• **PROBLEM**:
Once you have read the records below, restate them word for word.

Start of RECORDS SUPPLIED

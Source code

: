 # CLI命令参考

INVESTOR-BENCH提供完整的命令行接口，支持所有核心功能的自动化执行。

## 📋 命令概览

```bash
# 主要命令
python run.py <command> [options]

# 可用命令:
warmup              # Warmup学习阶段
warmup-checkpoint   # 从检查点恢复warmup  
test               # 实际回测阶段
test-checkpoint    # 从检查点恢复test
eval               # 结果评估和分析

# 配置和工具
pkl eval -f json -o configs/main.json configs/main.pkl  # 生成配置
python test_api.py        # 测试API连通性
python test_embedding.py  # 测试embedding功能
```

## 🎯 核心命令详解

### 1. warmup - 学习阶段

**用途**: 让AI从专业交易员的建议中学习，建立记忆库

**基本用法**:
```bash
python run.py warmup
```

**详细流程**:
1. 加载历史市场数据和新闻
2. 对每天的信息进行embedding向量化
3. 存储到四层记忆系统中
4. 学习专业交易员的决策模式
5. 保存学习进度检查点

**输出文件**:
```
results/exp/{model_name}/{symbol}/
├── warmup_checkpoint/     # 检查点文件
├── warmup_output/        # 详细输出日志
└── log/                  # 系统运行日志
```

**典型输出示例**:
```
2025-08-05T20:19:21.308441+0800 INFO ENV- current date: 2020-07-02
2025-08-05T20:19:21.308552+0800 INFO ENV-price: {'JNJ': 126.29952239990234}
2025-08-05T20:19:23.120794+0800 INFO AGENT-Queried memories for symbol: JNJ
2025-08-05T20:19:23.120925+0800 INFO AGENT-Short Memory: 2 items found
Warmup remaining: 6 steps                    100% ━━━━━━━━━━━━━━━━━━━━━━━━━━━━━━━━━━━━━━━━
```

End of RECORDS SUPPLIED

• **TASK ANSWER**:
Source code

: # CLI命令参考

INVESTOR-BENCH提供完整的命令行接口，支持所有核心功能的自动化执行。

## 📋 命令概览

```bash
# 主要命令
python run.py <command> [options]

# 可用命令:
warmup              # Warmup学习阶段
warmup-checkpoint   # 从检查点恢复warmup  
test               # 实际回测阶段
test-checkpoint    # 从检查点恢复test
eval               # 结果评估和分析

# 配置和工具
pkl eval -f json -o configs/main.json configs/main.pkl  # 生成配置
python test_api.py        # 测试API连通性
python test_embedding.py  # 测试embedding功能
```

## 🎯 核心命令详解

### 1. warmup - 学习阶段

**用途**: 让AI从专业交易员的建议中学习，建立记忆库

**基本用法**:
```bash
python run.py warmup
```

**详细流程**:
1. 加载历史市场数据和新闻
2. 对每天的信息进行embedding向量化
3. 存储到四层记忆系统中
4. 学习专业交易员的决策模式
5. 保存学习进度检查点

**输出文件**:
```
results/exp/{model_name}/{symbol}/
├── warmup_checkpoint/     # 检查点文件
├── warmup_output/        # 详细输出日志
└── log/                  # 系统运行日志
```

**典型输出示例**:
```
2025-08-05T20:19:21.308441+0800 INFO ENV- current date: 2020-07-02
2025-08-05T20:19:21.308552+0800 INFO ENV-price: {'JNJ': 126.29952239990234}
2025-08-05T20:19:23.120794+0800 INFO AGENT-Queried memories for symbol: JNJ
2025-08-05T20:19:23.120925+0800 INFO AGENT-Short Memory: 2 items found
Warmup remaining: 6 steps                    100% ━━━━━━━━━━━━━━━━━━━━━━━━━━━━━━━━━━━━━━━━
```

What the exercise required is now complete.